[PROVIDED RECORDS Boundary: Start]

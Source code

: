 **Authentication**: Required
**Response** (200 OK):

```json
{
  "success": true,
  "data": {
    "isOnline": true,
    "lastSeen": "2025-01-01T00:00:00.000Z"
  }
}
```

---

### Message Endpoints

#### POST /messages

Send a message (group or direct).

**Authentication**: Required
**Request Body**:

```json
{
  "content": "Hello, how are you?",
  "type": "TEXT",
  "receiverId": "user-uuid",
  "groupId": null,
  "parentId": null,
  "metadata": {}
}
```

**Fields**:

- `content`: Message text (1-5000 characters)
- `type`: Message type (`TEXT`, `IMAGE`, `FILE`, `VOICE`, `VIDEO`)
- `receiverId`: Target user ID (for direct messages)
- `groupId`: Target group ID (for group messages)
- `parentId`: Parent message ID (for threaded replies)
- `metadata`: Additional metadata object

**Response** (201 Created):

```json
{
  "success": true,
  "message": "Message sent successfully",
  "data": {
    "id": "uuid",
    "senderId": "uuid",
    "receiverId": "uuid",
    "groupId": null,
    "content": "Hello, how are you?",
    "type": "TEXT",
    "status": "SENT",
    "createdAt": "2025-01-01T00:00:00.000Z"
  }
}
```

[PROVIDED RECORDS Boundary: End]
[PROVIDED RECORDS Boundary: Start]

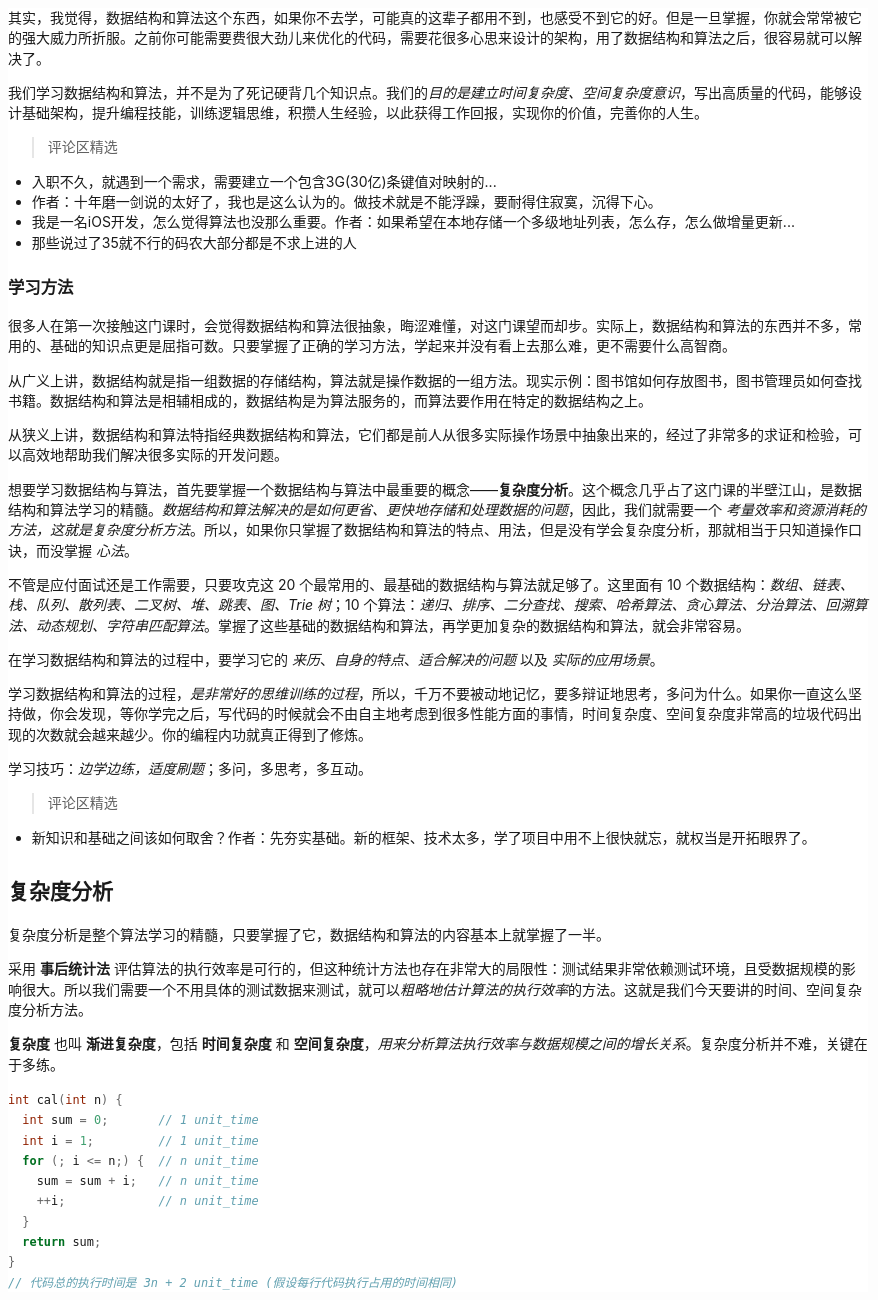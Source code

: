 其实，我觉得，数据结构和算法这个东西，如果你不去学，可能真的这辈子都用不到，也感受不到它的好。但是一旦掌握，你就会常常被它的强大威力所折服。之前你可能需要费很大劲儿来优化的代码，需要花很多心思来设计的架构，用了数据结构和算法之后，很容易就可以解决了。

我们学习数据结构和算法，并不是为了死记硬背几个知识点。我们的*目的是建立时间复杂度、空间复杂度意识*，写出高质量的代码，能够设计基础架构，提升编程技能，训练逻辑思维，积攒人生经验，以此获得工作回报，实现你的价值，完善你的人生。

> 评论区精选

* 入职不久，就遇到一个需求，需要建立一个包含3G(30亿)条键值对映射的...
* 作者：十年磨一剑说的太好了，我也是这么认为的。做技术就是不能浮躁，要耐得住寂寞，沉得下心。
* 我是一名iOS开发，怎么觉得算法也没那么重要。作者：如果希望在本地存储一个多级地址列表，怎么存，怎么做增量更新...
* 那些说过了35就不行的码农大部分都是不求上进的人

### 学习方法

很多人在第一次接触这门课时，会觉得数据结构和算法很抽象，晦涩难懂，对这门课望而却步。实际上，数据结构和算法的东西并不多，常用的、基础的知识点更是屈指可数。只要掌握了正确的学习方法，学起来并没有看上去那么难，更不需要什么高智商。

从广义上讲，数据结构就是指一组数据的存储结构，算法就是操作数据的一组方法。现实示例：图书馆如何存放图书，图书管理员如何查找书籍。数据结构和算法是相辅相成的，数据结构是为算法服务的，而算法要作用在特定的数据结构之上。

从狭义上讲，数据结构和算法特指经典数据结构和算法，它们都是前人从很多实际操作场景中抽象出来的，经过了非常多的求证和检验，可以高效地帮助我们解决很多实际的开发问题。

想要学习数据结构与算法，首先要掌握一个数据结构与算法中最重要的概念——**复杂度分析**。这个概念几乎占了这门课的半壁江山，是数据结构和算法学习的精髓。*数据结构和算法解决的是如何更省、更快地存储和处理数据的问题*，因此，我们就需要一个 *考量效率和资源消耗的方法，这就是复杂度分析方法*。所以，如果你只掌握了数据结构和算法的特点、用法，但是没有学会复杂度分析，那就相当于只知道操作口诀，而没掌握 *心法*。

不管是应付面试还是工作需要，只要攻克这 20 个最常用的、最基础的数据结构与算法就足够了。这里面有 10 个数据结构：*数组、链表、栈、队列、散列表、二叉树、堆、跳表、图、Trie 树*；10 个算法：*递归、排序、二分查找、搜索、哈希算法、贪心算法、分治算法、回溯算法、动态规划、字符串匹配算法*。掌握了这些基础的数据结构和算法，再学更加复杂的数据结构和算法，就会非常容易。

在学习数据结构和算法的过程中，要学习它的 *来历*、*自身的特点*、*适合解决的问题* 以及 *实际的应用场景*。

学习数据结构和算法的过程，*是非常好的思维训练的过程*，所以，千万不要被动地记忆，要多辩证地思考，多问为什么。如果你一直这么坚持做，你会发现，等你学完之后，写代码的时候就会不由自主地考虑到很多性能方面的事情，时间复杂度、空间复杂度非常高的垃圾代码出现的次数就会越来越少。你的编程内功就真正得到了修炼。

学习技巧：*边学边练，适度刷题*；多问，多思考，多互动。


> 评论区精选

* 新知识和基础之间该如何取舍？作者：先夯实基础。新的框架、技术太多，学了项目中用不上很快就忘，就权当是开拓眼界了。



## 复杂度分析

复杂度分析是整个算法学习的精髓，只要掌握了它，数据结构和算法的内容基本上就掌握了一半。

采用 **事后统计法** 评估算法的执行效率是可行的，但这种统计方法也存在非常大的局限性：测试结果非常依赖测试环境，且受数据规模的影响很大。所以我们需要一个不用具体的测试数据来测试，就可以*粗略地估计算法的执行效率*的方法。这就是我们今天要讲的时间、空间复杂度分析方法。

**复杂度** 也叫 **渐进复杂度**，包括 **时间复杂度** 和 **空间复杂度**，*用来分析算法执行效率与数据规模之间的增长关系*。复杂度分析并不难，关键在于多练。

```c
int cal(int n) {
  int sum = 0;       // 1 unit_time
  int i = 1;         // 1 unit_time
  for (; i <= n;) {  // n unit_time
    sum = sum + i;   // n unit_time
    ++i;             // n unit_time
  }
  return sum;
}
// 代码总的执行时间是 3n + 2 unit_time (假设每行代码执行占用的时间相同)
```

[PROVIDED RECORDS Boundary: End]

REQUIREMENT:
Check all the records above and select each line where the string "parentId" is found.

ANSWER AREA:
  "parentId": null,
- `parentId`: Parent message ID (for threaded replies)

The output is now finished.